A 10-lane road to the future
A mammoth toll highway in Texas could bring new prosperity ... or let it pass by.
HOUSTON — For four generations, Clarence Friedrich's family has farmed the land in Fayette County, Texas. Like many Germans who settled the area in the 1800s, the family has an attachment to the land that runs deeper than corn or cattle.
It's part of Mr. Friedrich's heritage, his story. But Texas is looking to the future, not the past, in developing a new transportation system that could slice up his 350 acres and countless farms like it.
The colossal $184-billion project would interlace the state with 4,000 miles of tolls roads - up to a quarter mile wide in some places - a Trans-Texas Corridor built entirely with private money.
Planners of the Texas-size project cite a booming state population, bustling border business, and the promise of several million new jobs. But while many praise the project as a farsighted use of public-private partnership, others criticize it as a possible boondoggle that will steal revenue from small communities and affect landowners along three corridors crisscrossing the state.

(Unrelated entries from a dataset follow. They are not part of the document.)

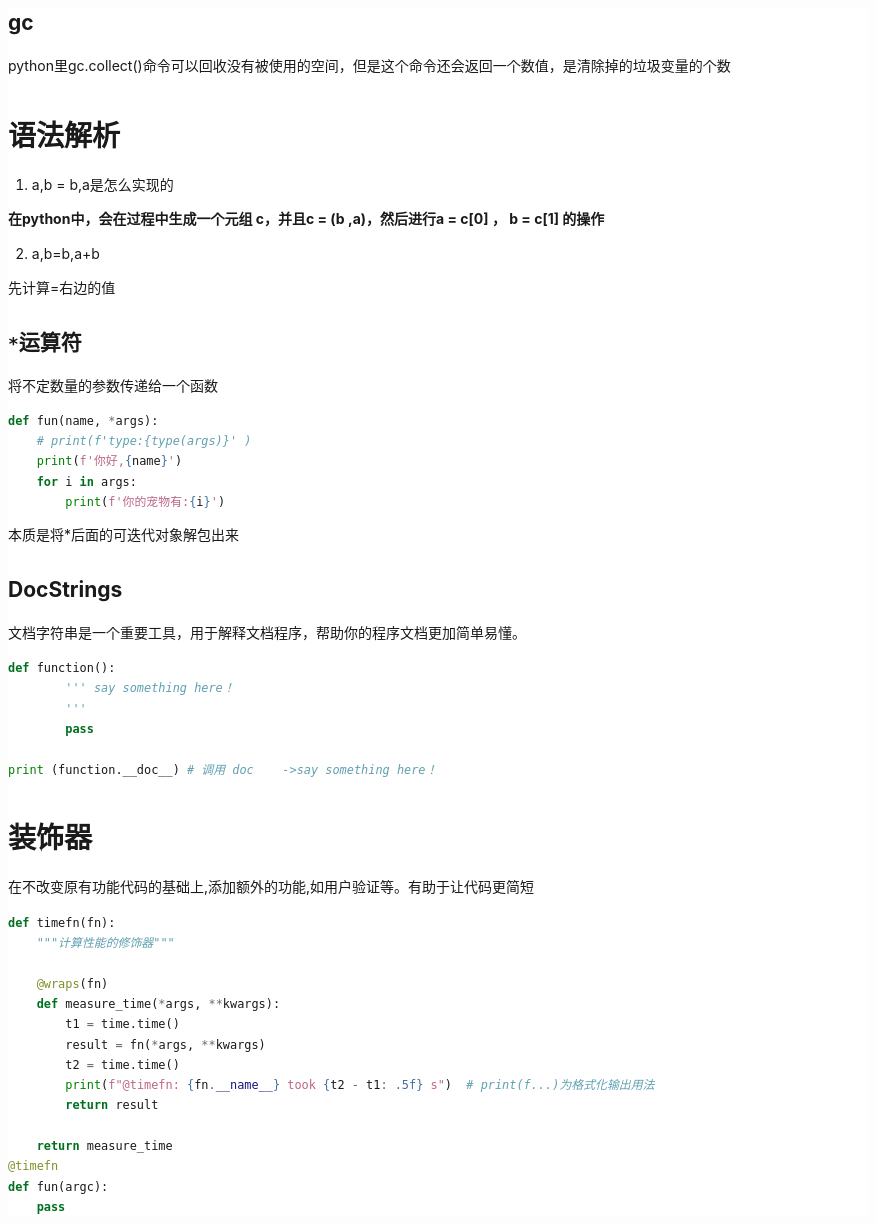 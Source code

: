 ## gc

python里gc.collect()命令可以回收没有被使用的空间，但是这个命令还会返回一个数值，是清除掉的垃圾变量的个数

# 语法解析

1.  a,b = b,a是怎么实现的

**在python中，会在过程中生成一个元组 c，并且c = (b ,a)，然后进行a = c[0] ， b = c[1] 的操作**

2. a,b=b,a+b

先计算=右边的值

## `*`运算符

将不定数量的参数传递给一个函数

```python
def fun(name, *args):
    # print(f'type:{type(args)}' )
    print(f'你好,{name}')
    for i in args:
        print(f'你的宠物有:{i}')
```

本质是将*后面的可迭代对象解包出来

## **DocStrings**

文档字符串是一个重要工具，用于解释文档程序，帮助你的程序文档更加简单易懂。

``````python
def function():
        ''' say something here！
        '''
        pass
 
print (function.__doc__) # 调用 doc    ->say something here！
``````



# 装饰器

在不改变原有功能代码的基础上,添加额外的功能,如用户验证等。有助于让代码更简短

```python
def timefn(fn):
    """计算性能的修饰器"""

    @wraps(fn)
    def measure_time(*args, **kwargs):
        t1 = time.time()
        result = fn(*args, **kwargs)
        t2 = time.time()
        print(f"@timefn: {fn.__name__} took {t2 - t1: .5f} s")  # print(f...)为格式化输出用法
        return result

    return measure_time
@timefn
def fun(argc):
    pass
```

"We don't have no say-so if the state wants to take our land," says Friedrich, fresh off the tractor after a day of planting corn.
Gov. Rick Perry, who unveiled the plan in 2002, calls the Trans-Texas Corridor the most ambitious transportation plan since the creation of the interstate highway system in 1956. He says it will bring the state billions of dollars in revenue and much needed relief for overcrowded freeways - all with no taxpayer money.
In December, the Spanish firm Cintra was selected to build the first segment, a 316-mile, $7.2 billion road east of Interstate 35 from San Antonio to Dallas. The firm will charge tolls for 50 years while renting the right-of-way from the state.
Such public/private partnerships are the way of the future, says John Horsley, executive director of the American Association of State Highway and Transportation Officials. Already, dozens of projects are in the works in states across the nation, with the miles of toll roads expected to double to about 10,000 in the next 10 years. Projects include:
• In California, State Route 125 South, a 12.5-mile highway from the east of San Diego to the Mexican border.
• In Colorado, E-470, a 47-mile beltway along the eastern edge of Denver.
• In Virginia, the Dulles Corridor Metrorail Project, a 23-mile transit system through Virginia's Fairfax and Loudoun counties.
"There are many other toll projects under way in the United States, but nothing rivals the scale of what Texas is engaged in," says Mr. Horsley.
One of the most important things Texas is doing is identifying and preserving corridors to serve its transportation needs for several generations, he says. "Very few states are thinking that far out."
But identifying and preserving those corridors is making many counties nervous. Though the routes are not yet finalized, a dozen counties have already publicly opposed the corridor because it diverts revenue from their communities. The Trans-Texas Corridor has no provisions for off-ramps, and it gives developers exclusive rights to build gas stations, restaurants, and hotels to service the toll roads. Communities worry that a significant source of their revenue will dry up.
David Stall, who founded Corridor Watch to monitor the project, began questioning the project when he was city manager of Columbus, Texas. Through traffic on Interstate 10 accounted for 80 percent of the city's sales tax, he says, twice what property taxes pulled in. "Yes, we need roads. Yes, we need rail," says Mr. Stall. "But don't go out and take thousands and thousands of acres of private land to generate revenue for a foreign corporation just because the state can ride along and take a piece of the profit."
Texas economist Ray Perryman says the plan would generate more than $13 billion per year in state revenue upon completion and create some 2.6 million permanent jobs. In addition, he says, the state will be able to lure industry by offering more efficient shipping routes.
The plan calls for 10 lanes for cars and trucks, six rail tracks, and pipelines for oil, natural gas, water, electricity, and telecommunications. The price of the tolls is undetermined, but the speed limit would be 85 miles per hour.
Several legislators believe the plan is too big, too secretive, and too costly, and three bills have been introduced this session in an effort to scale it down. Environmentalists and landowners are also lining up to label the project as overkill.
Joe Maley of the Texas Farm Bureau says the 146 acres per mile allotted for the corridor is excessive. He warns about farms and ranches being split by a road with few ways across.
But for many, the protest is about more than business. Letting his mind wander back to his childhood when he would play dominoes on the porch, fish in the creeks, and hunt in the woods, Friedrich gets emotional about his family's land and the possibility of a river of asphalt running through it. "They say you can't stop progress," he says, "but this progress is going to hurt a lot of people."